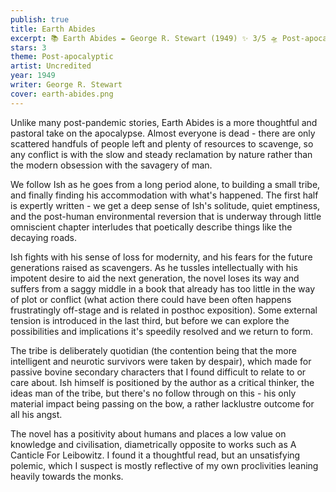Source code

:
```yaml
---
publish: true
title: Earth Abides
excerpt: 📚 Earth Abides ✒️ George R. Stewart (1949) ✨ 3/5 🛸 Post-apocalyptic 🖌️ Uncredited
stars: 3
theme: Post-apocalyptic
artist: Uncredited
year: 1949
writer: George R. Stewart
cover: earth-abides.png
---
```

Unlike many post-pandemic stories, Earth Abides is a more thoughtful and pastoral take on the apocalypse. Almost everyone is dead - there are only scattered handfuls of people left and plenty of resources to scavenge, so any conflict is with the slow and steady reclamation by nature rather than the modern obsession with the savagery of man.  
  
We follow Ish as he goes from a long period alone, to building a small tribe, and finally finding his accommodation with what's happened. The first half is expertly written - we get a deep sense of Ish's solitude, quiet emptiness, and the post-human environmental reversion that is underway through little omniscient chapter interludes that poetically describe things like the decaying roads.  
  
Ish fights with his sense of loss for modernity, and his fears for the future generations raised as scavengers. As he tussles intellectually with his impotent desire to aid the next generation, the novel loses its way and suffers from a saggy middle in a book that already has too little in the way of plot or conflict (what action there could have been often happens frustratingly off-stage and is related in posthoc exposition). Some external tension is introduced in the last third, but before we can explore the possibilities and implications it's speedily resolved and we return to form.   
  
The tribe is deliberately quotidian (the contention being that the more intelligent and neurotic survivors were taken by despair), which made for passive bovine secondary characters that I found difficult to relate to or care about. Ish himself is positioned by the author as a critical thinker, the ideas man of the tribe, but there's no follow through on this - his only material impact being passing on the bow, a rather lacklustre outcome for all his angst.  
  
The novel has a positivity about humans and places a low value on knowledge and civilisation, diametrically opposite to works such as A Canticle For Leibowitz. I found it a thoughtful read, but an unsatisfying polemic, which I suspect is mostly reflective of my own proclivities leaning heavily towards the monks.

...

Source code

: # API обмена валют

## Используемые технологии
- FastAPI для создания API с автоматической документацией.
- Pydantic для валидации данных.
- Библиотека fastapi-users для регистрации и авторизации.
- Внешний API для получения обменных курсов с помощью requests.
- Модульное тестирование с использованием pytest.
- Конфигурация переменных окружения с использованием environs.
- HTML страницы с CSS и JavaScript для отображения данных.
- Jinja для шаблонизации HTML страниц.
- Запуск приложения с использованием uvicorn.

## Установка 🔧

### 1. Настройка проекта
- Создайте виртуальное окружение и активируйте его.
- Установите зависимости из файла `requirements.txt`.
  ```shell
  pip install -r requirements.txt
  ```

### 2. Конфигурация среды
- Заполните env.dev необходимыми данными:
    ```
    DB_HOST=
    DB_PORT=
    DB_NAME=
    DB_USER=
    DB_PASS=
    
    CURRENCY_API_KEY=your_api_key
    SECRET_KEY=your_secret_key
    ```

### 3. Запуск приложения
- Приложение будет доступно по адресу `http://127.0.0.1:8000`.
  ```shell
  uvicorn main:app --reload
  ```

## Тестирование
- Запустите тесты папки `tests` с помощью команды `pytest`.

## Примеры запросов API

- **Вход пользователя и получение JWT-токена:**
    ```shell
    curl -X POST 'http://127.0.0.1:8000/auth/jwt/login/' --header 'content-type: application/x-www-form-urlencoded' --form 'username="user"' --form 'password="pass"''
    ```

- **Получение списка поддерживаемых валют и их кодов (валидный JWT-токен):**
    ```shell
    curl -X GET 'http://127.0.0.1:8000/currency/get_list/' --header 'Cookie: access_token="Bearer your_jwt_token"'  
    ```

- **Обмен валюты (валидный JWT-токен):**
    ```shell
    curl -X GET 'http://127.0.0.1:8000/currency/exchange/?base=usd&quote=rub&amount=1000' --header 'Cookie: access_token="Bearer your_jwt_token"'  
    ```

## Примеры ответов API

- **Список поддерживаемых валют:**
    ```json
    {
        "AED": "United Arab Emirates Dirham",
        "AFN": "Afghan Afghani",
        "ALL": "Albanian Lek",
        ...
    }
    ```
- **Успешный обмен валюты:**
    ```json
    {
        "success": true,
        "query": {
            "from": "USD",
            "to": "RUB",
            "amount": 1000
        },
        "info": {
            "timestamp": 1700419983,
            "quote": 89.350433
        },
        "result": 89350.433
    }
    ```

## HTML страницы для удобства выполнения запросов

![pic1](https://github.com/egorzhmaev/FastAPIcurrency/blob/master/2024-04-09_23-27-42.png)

---

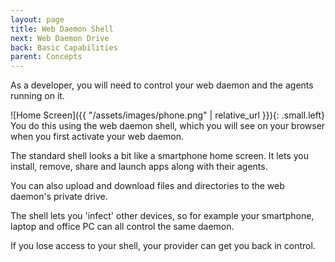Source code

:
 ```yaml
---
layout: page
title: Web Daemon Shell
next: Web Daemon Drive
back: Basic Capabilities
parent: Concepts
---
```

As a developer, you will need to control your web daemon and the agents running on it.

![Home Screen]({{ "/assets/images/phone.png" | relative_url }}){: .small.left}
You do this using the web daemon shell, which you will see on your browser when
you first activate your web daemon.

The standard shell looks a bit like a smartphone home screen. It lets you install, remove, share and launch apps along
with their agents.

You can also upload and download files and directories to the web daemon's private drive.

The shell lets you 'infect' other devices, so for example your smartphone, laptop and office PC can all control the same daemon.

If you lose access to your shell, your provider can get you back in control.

• The task
From the material above, copy every line that has the word "apocalyptic" in it.

• Completed task
excerpt: 📚 Earth Abides ✒️ George R. Stewart (1949) ✨ 3/5 🛸 Post-apocalyptic 🖌️ Uncredited
theme: Post-apocalyptic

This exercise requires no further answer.